» **Exercise goal**
Copy exactly the lines that run from the line containing "deleteMe();" to the end of the material below, both ends included.
((
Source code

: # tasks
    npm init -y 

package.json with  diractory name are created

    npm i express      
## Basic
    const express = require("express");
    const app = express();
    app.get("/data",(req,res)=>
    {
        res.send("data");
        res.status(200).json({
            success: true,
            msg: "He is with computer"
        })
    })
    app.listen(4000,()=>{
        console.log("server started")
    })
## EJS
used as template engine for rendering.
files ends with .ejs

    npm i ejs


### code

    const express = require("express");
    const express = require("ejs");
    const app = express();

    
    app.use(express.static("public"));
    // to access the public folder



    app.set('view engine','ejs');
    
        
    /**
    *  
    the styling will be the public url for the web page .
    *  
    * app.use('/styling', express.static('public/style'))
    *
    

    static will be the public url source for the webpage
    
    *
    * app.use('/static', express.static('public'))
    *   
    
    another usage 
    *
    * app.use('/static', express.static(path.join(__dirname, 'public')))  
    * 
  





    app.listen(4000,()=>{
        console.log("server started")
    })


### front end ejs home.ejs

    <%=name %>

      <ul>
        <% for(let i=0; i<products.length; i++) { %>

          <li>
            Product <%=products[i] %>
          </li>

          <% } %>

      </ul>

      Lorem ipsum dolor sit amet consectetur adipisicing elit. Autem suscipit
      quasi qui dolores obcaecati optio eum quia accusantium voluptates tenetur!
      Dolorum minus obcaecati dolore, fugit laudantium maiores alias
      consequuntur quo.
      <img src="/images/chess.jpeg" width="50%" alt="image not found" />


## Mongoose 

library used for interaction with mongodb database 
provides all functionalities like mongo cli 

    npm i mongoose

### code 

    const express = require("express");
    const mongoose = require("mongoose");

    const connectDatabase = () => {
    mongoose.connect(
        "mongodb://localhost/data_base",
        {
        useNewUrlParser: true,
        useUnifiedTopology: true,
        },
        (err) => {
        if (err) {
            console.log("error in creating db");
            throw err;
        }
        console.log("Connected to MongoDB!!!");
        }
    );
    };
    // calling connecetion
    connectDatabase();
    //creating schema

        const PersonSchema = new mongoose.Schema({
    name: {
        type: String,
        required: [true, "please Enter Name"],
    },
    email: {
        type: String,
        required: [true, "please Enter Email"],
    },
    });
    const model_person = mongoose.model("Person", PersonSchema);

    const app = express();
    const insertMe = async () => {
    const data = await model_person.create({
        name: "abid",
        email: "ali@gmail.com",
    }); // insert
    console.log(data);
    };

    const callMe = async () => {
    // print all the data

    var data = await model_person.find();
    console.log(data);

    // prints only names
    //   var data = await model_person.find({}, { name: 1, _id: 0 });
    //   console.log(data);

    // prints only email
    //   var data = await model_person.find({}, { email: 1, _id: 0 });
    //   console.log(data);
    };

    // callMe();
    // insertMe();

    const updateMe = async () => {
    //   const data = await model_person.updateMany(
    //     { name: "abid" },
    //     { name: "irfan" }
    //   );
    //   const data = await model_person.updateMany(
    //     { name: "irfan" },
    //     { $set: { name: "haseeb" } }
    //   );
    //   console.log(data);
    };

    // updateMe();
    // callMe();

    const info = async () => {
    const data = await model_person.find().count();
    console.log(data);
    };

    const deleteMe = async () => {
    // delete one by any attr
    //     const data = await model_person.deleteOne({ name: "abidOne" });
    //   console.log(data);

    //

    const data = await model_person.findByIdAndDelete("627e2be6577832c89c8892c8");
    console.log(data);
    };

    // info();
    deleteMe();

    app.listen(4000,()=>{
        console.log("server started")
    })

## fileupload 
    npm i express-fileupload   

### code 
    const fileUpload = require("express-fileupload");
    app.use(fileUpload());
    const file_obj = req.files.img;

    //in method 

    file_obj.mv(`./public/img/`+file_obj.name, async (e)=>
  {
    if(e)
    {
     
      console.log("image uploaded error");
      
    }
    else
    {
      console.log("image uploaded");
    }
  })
))
» **Solution to the exercise**
    deleteMe();

    app.listen(4000,()=>{
        console.log("server started")
    })

## fileupload 
    npm i express-fileupload   

### code 
    const fileUpload = require("express-fileupload");
    app.use(fileUpload());
    const file_obj = req.files.img;

    //in method 

    file_obj.mv(`./public/img/`+file_obj.name, async (e)=>
  {
    if(e)
    {
     
      console.log("image uploaded error");
      
    }
    else
    {
      console.log("image uploaded");
    }
  })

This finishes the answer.